Data shown:

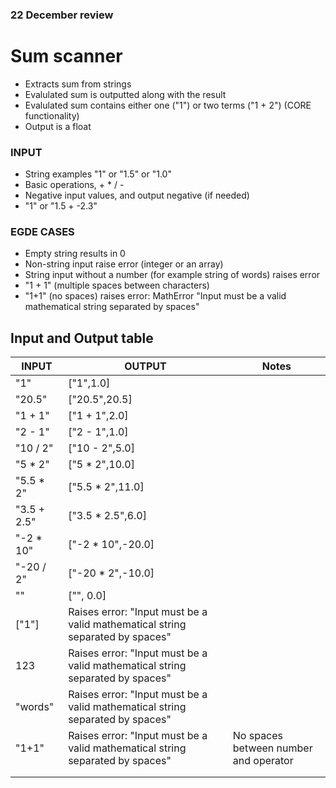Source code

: ### 22 December review

# Sum scanner
- Extracts sum from strings
- Evalulated sum is outputted along with the result
- Evalulated sum contains either one ("1") or two terms ("1 + 2") (CORE functionality)
- Output is a float 
  
### INPUT
  - String examples "1" or "1.5" or "1.0" 
  - Basic operations, + * / - 
  - Negative input values, and output negative (if needed)
  - "1" or "1.5 + -2.3"

### EGDE CASES
- Empty string results in 0
- Non-string input raise error (integer or an array)
- String input without a number (for example string of words) raises error
- "1   + 1" (multiple spaces between characters) 
- "1+1" (no spaces) raises error: MathError "Input must be a valid mathematical string separated by spaces"


## Input and Output table 

| INPUT  | OUTPUT   | Notes          |
|--------|---------|------------------|
|  "1"   | ["1",1.0]|                  |
|  "20.5"   | ["20.5",20.5]|                  |
| "1 + 1"| ["1 + 1",2.0]    |          |
| "2 - 1"| ["2 - 1",1.0]    |          |
| "10 / 2"| ["10 - 2",5.0]    |          |
| "5 * 2"| ["5 * 2",10.0]    |          |
| "5.5 * 2"| ["5.5 * 2",11.0]    |          |
| "3.5 + 2.5"| ["3.5 * 2.5",6.0]    |          |
| "-2 * 10"| ["-2 * 10",-20.0]    |          |
| "-20 / 2"| ["-20 * 2",-10.0]    |          |
|  ""      |  ["", 0.0]     |                   |
| ["1"]     | Raises error: "Input must be a valid mathematical string separated by spaces"         |                   |
|  123      | Raises error: "Input must be a valid mathematical string separated by spaces"        |                   |
| "words"       | Raises error: "Input must be a valid mathematical string separated by spaces"         |                   |
| "1+1"       | Raises error: "Input must be a valid mathematical string separated by spaces"           | No spaces between number and operator                   |
|        |         |                   |
|        |         |                   |
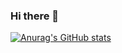 ### Hi there 👋

[![Anurag's GitHub stats](https://github-readme-stats.vercel.app/api?username=nguterresn)](https://github.com/anuraghazra/github-readme-stats)


<!--
**nguterresn/nguterresn** is a ✨ _special_ ✨ repository because its `README.md` (this file) appears on your GitHub profile.

Here are some ideas to get you started:

- 🔭 I’m currently working on ...
- 🌱 I’m currently learning ...
- 👯 I’m looking to collaborate on ...
- 🤔 I’m looking for help with ...
- 💬 Ask me about ...
- 📫 How to reach me: ...
- 😄 Pronouns: ...
- ⚡ Fun fact: ...
-->
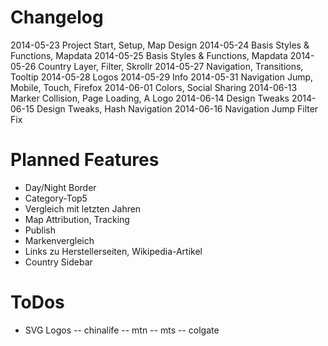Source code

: # Changelog
2014-05-23 	Project Start, Setup, Map Design
2014-05-24	Basis Styles & Functions, Mapdata
2014-05-25	Basis Styles & Functions, Mapdata
2014-05-26	Country Layer, Filter, Skrollr
2014-05-27	Navigation, Transitions, Tooltip
2014-05-28	Logos
2014-05-29	Info
2014-05-31	Navigation Jump, Mobile, Touch, Firefox
2014-06-01	Colors, Social Sharing
2014-06-13	Marker Collision, Page Loading, A Logo
2014-06-14	Design Tweaks
2014-06-15	Design Tweaks, Hash Navigation
2014-06-16	Navigation Jump Filter Fix

# Planned Features
-	Day/Night Border
-	Category-Top5
-	Vergleich mit letzten Jahren
-	Map Attribution, Tracking
- Publish
- Markenvergleich
- Links zu Herstellerseiten, Wikipedia-Artikel
- Country Sidebar

# ToDos
- SVG Logos
-- chinalife
-- mtn
-- mts
-- colgate
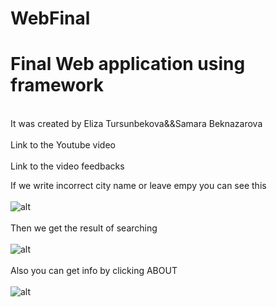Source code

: # WebFinal
# Final Web application using framework
<br>It was created by Eliza Tursunbekova&&Samara Beknazarova
<br>
<br>
Link to the Youtube video
<br>
<br>
Link to the video feedbacks

If we write incorrect city name or leave empy you can see this
<br>
<br>
![alt](   )
<br>
<br>
Then we get the result of searching<br><br>
![alt](   )
<br>
<br>
Also you can get info by clicking ABOUT
<br>
<br>
![alt](   )
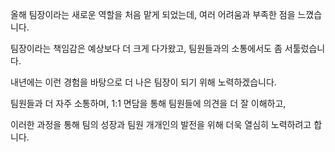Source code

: 올해 팀장이라는 새로운 역할을 처음 맡게 되었는데, 여러 어려움과 부족한 점을 느꼈습니다.

팀장이라는 책임감은 예상보다 더 크게 다가왔고, 팀원들과의 소통에서도 좀 서툴렀습니다.

내년에는 이런 경험을 바탕으로 더 나은 팀장이 되기 위해 노력하겠습니다.

팀원들과 더 자주 소통하며, 1:1 면담을 통해 팀원들에 의견을 더 잘 이해하고,

이러한 과정을 통해 팀의 성장과 팀원 개개인의 발전을 위해 더욱 열심히 노력하려고 합니다.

What needs to be done:
Where does the word "Filter" occur in the records? Return every line that holds it.

Result:
2014-05-26	Country Layer, Filter, Skrollr
2014-06-16	Navigation Jump Filter Fix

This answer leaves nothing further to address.